November 14, 2023 Download PDF

On November 6, the U.S. Department of the Treasury’s Financial Crimes Enforcement Network (“FinCEN”) and the U.S. Department of Commerce’s Bureau of Industry and Security (“BIS”) jointly issued a notice (the “Notice”) announcing a new Suspicious Activity Report (“SAR”) key term, “FIN-2023-GLOBALEXPORT,” that financial institutions should reference when reporting potential efforts by individuals or entities seeking to evade U.S. export controls.[1]

Overview of the FinCEN-BIS Notice

Pursuant to regulations promulgated under the Bank Secrecy Act, financial institutions are required to file a SAR with FinCEN when they know, suspect or have reason to suspect that a transaction is part of a plan to violate or evade any federal law or regulation.[2] By definition, this includes violations of the export controls.
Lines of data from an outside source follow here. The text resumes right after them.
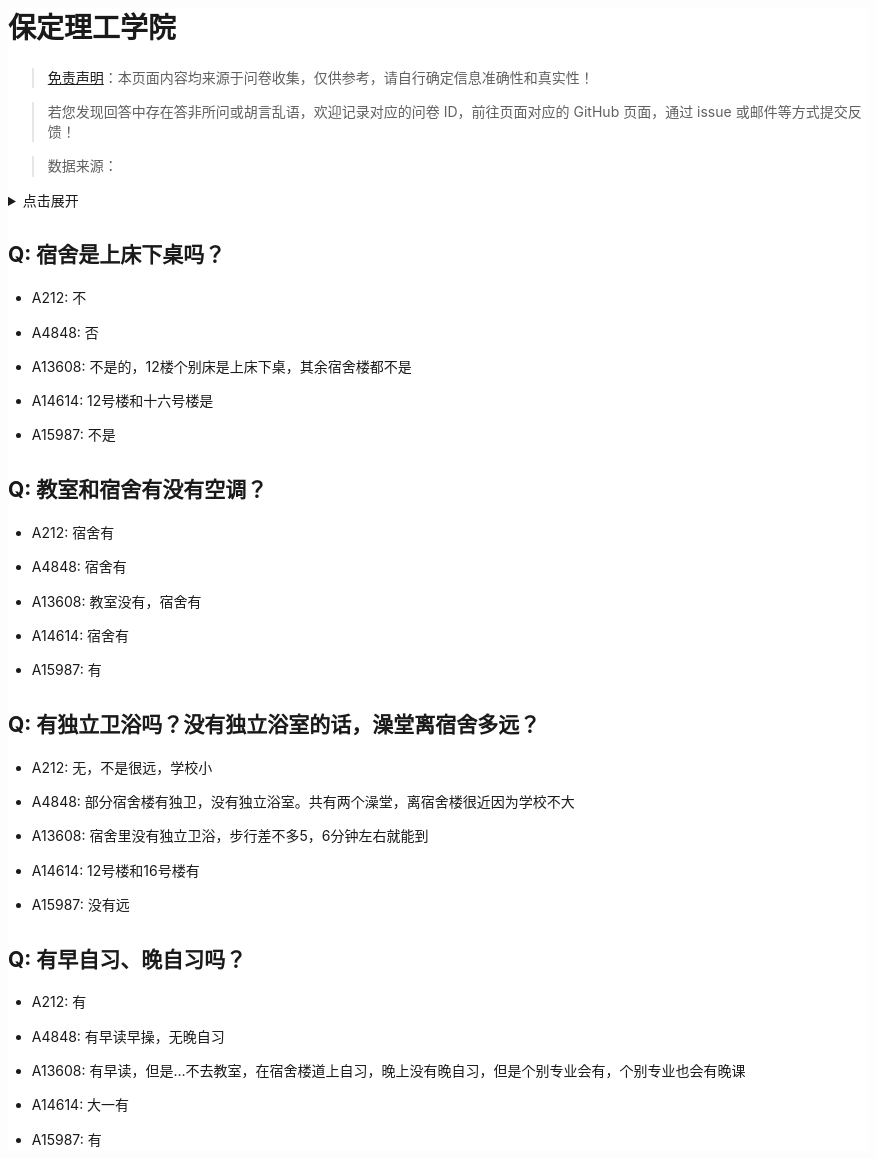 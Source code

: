 # 保定理工学院

> [免责声明](https://colleges.chat/#_3)：本页面内容均来源于问卷收集，仅供参考，请自行确定信息准确性和真实性！

> 若您发现回答中存在答非所问或胡言乱语，欢迎记录对应的问卷 ID，前往页面对应的 GitHub 页面，通过 issue 或邮件等方式提交反馈！

> 数据来源：

<details><summary>点击展开</summary></details>

## Q: 宿舍是上床下桌吗？

- A212: 不

- A4848: 否

- A13608: 不是的，12楼个别床是上床下桌，其余宿舍楼都不是

- A14614: 12号楼和十六号楼是

- A15987: 不是

## Q: 教室和宿舍有没有空调？

- A212: 宿舍有

- A4848: 宿舍有

- A13608: 教室没有，宿舍有

- A14614: 宿舍有

- A15987: 有

## Q: 有独立卫浴吗？没有独立浴室的话，澡堂离宿舍多远？

- A212: 无，不是很远，学校小

- A4848: 部分宿舍楼有独卫，没有独立浴室。共有两个澡堂，离宿舍楼很近因为学校不大

- A13608: 宿舍里没有独立卫浴，步行差不多5，6分钟左右就能到

- A14614: 12号楼和16号楼有

- A15987: 没有远

## Q: 有早自习、晚自习吗？

- A212: 有

- A4848: 有早读早操，无晚自习

- A13608: 有早读，但是…不去教室，在宿舍楼道上自习，晚上没有晚自习，但是个别专业会有，个别专业也会有晚课

- A14614: 大一有

- A15987: 有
To indicate areas that are of particular interest to FinCEN, and alert financial institutions to “Red Flags” and typologies, FinCEN issues advisories, like the Notice, that provide “key terms” related to certain violations of law.[3]
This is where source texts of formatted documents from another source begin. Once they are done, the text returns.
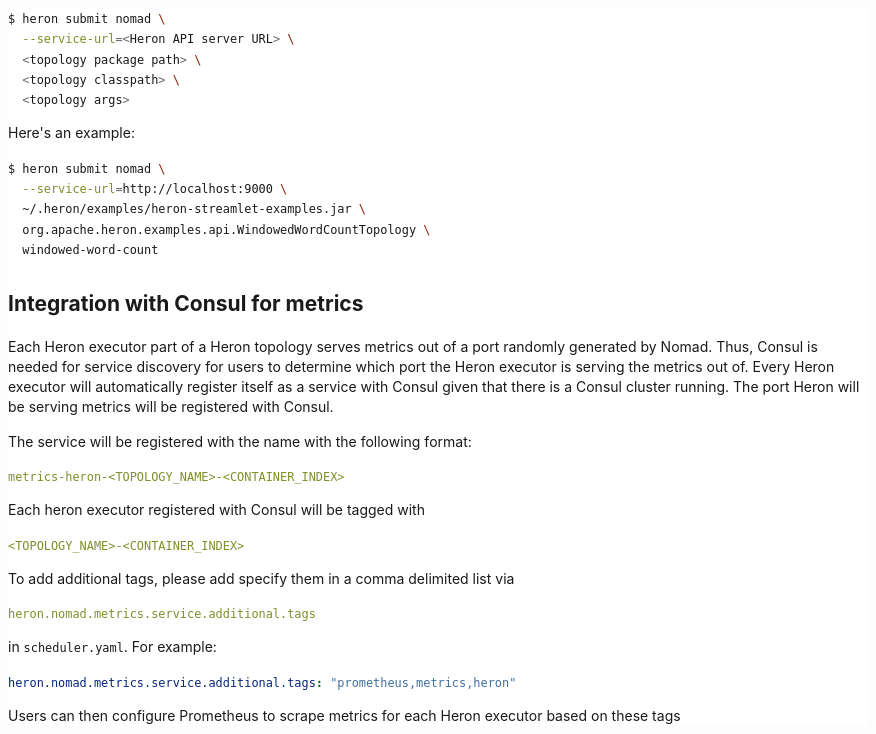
 ```bash
$ heron submit nomad \
  --service-url=<Heron API server URL> \
  <topology package path> \
  <topology classpath> \
  <topology args>
```

Here's an example:

```bash
$ heron submit nomad \
  --service-url=http://localhost:9000 \
  ~/.heron/examples/heron-streamlet-examples.jar \
  org.apache.heron.examples.api.WindowedWordCountTopology \
  windowed-word-count
```

## Integration with Consul for metrics
Each Heron executor part of a Heron topology serves metrics out of a port randomly generated by Nomad.  Thus, Consul is needed for service discovery for users to determine which port the Heron executor is serving the metrics out of.
Every Heron executor will automatically register itself as a service with Consul given that there is a Consul cluster running. The port Heron will be serving metrics will be registered with Consul.

The service will be registered with the name with the following format:

```yaml
metrics-heron-<TOPOLOGY_NAME>-<CONTAINER_INDEX>
```

Each heron executor registered with Consul will be tagged with

```yaml
<TOPOLOGY_NAME>-<CONTAINER_INDEX>
```

To add additional tags, please add specify them in a comma delimited list via

```yaml
heron.nomad.metrics.service.additional.tags
```

in `scheduler.yaml`. For example:

```yaml
heron.nomad.metrics.service.additional.tags: "prometheus,metrics,heron"
```

Users can then configure Prometheus to scrape metrics for each Heron executor based on these tags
The Notice emphasizes that BIS and FinCEN expect financial institutions to “be vigilant against efforts by individuals or entities to evade U.S. sanctions and export controls.” The Notice states that financial institutions “with customers in export/import industries, including the maritime industry, should rely on the financial institutions’ internal risk assessments to employ appropriate risk-mitigation measures consistent with their underlying BSA obligations.” Further, the Notice states that financial institutions that are “directly involved in providing trade financing for exporters also may have access to information relevant to identifying potentially suspicious activity” that should be accounted for in their risk-mitigation measures. The Notice underscores that financial institutions should be “applying a risk-based approach to trade transactions.”
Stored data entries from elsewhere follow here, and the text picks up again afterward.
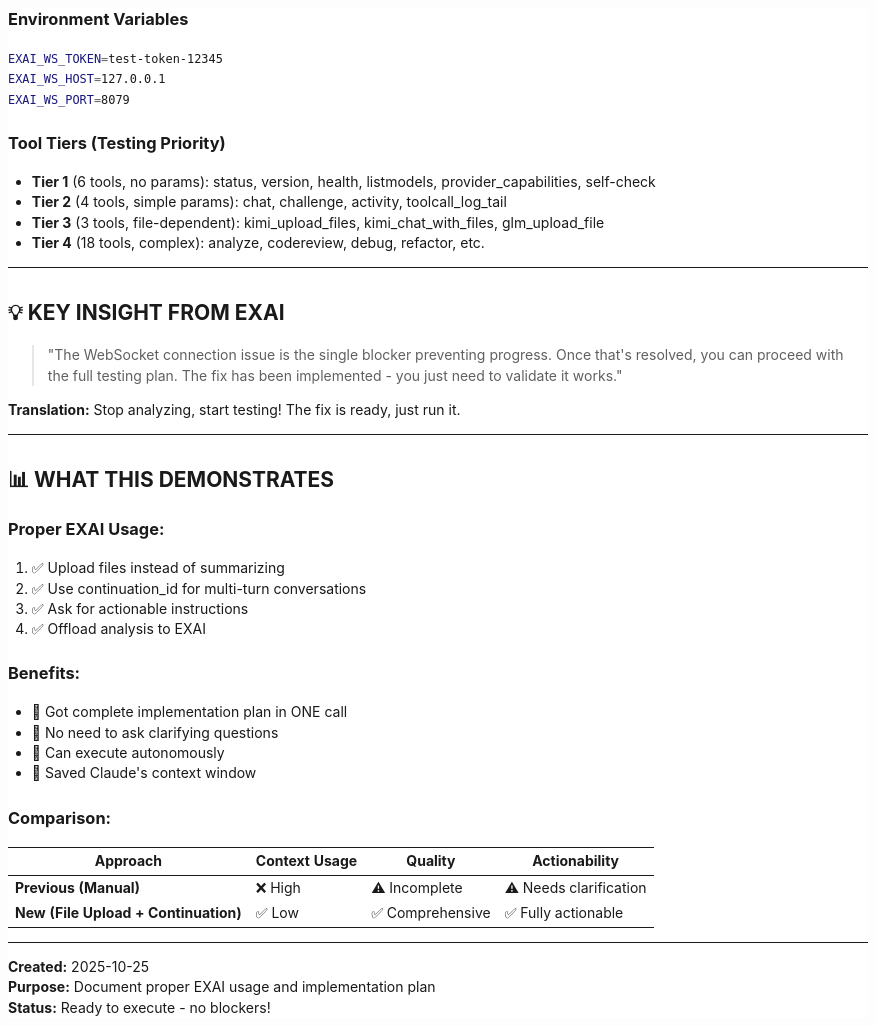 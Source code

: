 ### **Environment Variables**
```bash
EXAI_WS_TOKEN=test-token-12345
EXAI_WS_HOST=127.0.0.1
EXAI_WS_PORT=8079
```

### **Tool Tiers (Testing Priority)**
- **Tier 1** (6 tools, no params): status, version, health, listmodels, provider_capabilities, self-check
- **Tier 2** (4 tools, simple params): chat, challenge, activity, toolcall_log_tail
- **Tier 3** (3 tools, file-dependent): kimi_upload_files, kimi_chat_with_files, glm_upload_file
- **Tier 4** (18 tools, complex): analyze, codereview, debug, refactor, etc.

---

## 💡 **KEY INSIGHT FROM EXAI**

> "The WebSocket connection issue is the single blocker preventing progress. Once that's resolved, you can proceed with the full testing plan. The fix has been implemented - you just need to validate it works."

**Translation:** Stop analyzing, start testing! The fix is ready, just run it.

---

## 📊 **WHAT THIS DEMONSTRATES**

### **Proper EXAI Usage:**
1. ✅ Upload files instead of summarizing
2. ✅ Use continuation_id for multi-turn conversations
3. ✅ Ask for actionable instructions
4. ✅ Offload analysis to EXAI

### **Benefits:**
- 🎯 Got complete implementation plan in ONE call
- 🎯 No need to ask clarifying questions
- 🎯 Can execute autonomously
- 🎯 Saved Claude's context window

### **Comparison:**

| Approach | Context Usage | Quality | Actionability |
|----------|---------------|---------|---------------|
| **Previous (Manual)** | ❌ High | ⚠️ Incomplete | ⚠️ Needs clarification |
| **New (File Upload + Continuation)** | ✅ Low | ✅ Comprehensive | ✅ Fully actionable |

---

**Created:** 2025-10-25  
**Purpose:** Document proper EXAI usage and implementation plan  
**Status:** Ready to execute - no blockers!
The Notice builds on two earlier joint alerts between FinCEN and BIS in June 2022 and May 2023 that urged financial institutions to monitor potential Russian export controls evasion and provided a SAR term, “FIN-2022-RUSSIABIS,” for filing SARs related to suspected Russian export control evasion.[4] A September 2023 FinCEN Financial Trend Analysis (FTA) noted that there had been nearly $1 billion in SARs filed following those alerts and that this reporting was used to provide leads to BIS enforcement agents and to support new designations on the Entity List.[5]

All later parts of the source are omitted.